## Task instructions
Your answer must consist of every line from the data below that includes the word "textit".

■ ■ ■ ■

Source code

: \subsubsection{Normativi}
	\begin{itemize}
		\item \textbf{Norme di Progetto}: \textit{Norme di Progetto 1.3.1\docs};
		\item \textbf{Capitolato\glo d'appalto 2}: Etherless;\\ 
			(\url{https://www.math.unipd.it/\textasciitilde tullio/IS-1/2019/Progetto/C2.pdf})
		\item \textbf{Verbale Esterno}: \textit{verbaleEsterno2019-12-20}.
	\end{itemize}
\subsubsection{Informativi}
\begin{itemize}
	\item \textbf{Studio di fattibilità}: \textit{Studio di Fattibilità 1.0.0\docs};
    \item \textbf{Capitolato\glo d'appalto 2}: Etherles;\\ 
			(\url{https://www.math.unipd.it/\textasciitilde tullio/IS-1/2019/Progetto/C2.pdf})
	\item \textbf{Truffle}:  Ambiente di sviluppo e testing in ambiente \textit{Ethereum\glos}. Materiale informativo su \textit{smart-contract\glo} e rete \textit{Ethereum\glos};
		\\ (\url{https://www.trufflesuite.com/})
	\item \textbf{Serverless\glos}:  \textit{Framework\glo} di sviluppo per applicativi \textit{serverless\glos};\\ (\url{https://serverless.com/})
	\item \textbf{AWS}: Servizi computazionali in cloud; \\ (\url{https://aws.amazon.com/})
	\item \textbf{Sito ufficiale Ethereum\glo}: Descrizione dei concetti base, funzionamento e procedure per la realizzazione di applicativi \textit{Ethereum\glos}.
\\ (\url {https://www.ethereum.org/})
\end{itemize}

■ ■ ■ ■

## Solution to the problem
		\item \textbf{Norme di Progetto}: \textit{Norme di Progetto 1.3.1\docs};
		\item \textbf{Verbale Esterno}: \textit{verbaleEsterno2019-12-20}.
	\item \textbf{Studio di fattibilità}: \textit{Studio di Fattibilità 1.0.0\docs};
	\item \textbf{Truffle}:  Ambiente di sviluppo e testing in ambiente \textit{Ethereum\glos}. Materiale informativo su \textit{smart-contract\glo} e rete \textit{Ethereum\glos};
	\item \textbf{Serverless\glos}:  \textit{Framework\glo} di sviluppo per applicativi \textit{serverless\glos};\\ (\url{https://serverless.com/})
	\item \textbf{Sito ufficiale Ethereum\glo}: Descrizione dei concetti base, funzionamento e procedure per la realizzazione di applicativi \textit{Ethereum\glos}.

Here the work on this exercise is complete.